Stored data:

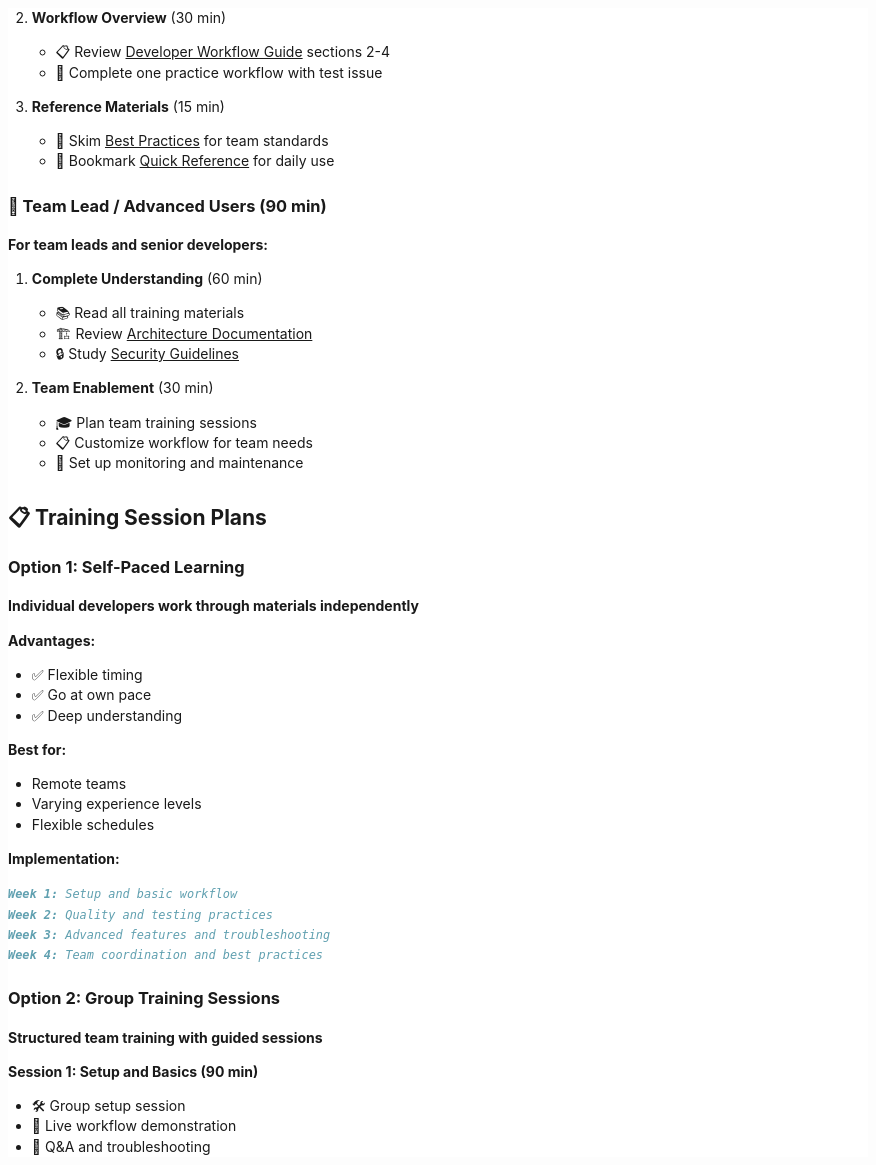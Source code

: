 2. **Workflow Overview** (30 min)
   - 📋 Review [Developer Workflow Guide](DEVELOPER_WORKFLOW_GUIDE.md) sections 2-4
   - 🎯 Complete one practice workflow with test issue

3. **Reference Materials** (15 min)
   - 📖 Skim [Best Practices](BEST_PRACTICES.md) for team standards
   - 🔖 Bookmark [Quick Reference](QUICK_REFERENCE.md) for daily use

### 👑 Team Lead / Advanced Users (90 min)

**For team leads and senior developers:**

1. **Complete Understanding** (60 min)
   - 📚 Read all training materials
   - 🏗️ Review [Architecture Documentation](../docs/ARCHITECTURE.md)
   - 🔒 Study [Security Guidelines](../docs/SECURITY.md)

2. **Team Enablement** (30 min)
   - 🎓 Plan team training sessions
   - 📋 Customize workflow for team needs
   - 🔧 Set up monitoring and maintenance

## 📋 Training Session Plans

### Option 1: Self-Paced Learning

**Individual developers work through materials independently**

**Advantages:**
- ✅ Flexible timing
- ✅ Go at own pace
- ✅ Deep understanding

**Best for:**
- Remote teams
- Varying experience levels
- Flexible schedules

**Implementation:**
```markdown
Week 1: Setup and basic workflow
Week 2: Quality and testing practices
Week 3: Advanced features and troubleshooting
Week 4: Team coordination and best practices
```

### Option 2: Group Training Sessions

**Structured team training with guided sessions**

**Session 1: Setup and Basics (90 min)**
- 🛠️ Group setup session
- 🚀 Live workflow demonstration
- 🤝 Q&A and troubleshooting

▶ [WHAT YOU NEED TO DO] Which of the lines above hold the word "Reference"? Copy each one.

▶ [SOLUTION TO THE EXERCISE]
3. **Reference Materials** (15 min)
   - 🔖 Bookmark [Quick Reference](QUICK_REFERENCE.md) for daily use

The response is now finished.